**What you need to do:**
Count the lines below that contain the word "begin". Give only the number.
Segment Start: Records for this exercise
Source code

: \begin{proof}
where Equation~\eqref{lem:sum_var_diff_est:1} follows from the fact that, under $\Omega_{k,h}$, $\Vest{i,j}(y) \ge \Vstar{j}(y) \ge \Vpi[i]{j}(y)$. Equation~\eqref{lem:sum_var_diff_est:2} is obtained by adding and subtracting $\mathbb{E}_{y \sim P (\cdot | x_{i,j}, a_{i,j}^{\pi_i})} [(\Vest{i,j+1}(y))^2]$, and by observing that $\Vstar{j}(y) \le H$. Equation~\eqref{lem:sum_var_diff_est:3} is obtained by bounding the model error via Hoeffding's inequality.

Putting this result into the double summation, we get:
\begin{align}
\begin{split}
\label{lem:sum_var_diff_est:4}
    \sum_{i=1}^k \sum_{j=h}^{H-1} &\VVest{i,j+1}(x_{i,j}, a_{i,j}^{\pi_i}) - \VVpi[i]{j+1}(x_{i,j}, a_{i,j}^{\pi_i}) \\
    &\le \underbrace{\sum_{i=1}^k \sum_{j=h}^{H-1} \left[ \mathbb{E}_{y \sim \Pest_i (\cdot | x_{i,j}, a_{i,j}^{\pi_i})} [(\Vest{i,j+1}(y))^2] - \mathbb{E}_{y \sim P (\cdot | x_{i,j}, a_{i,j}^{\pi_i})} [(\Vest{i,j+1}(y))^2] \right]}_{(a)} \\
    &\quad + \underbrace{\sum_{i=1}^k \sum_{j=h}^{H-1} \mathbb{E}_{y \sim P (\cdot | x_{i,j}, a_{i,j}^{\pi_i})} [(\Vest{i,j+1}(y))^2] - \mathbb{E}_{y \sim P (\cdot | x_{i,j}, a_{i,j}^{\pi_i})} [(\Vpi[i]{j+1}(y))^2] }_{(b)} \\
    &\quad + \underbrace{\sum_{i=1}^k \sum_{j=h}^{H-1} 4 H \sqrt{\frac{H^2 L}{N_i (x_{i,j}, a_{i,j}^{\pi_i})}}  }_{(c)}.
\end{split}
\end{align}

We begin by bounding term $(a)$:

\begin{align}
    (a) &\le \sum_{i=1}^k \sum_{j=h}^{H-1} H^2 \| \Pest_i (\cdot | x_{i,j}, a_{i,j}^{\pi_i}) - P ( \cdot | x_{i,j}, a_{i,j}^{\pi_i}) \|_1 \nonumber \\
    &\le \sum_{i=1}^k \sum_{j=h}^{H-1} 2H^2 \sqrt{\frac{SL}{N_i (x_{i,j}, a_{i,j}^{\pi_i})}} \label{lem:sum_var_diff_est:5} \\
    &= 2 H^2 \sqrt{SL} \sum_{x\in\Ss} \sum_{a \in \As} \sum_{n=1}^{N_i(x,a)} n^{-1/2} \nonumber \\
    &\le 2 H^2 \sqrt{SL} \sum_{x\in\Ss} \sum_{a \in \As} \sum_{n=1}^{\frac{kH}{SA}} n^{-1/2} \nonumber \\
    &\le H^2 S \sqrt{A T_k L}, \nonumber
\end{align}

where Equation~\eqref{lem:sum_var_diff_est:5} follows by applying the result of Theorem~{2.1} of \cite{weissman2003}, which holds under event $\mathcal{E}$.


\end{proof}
Segment End: Records for this exercise
**Solution to the exercise:**
5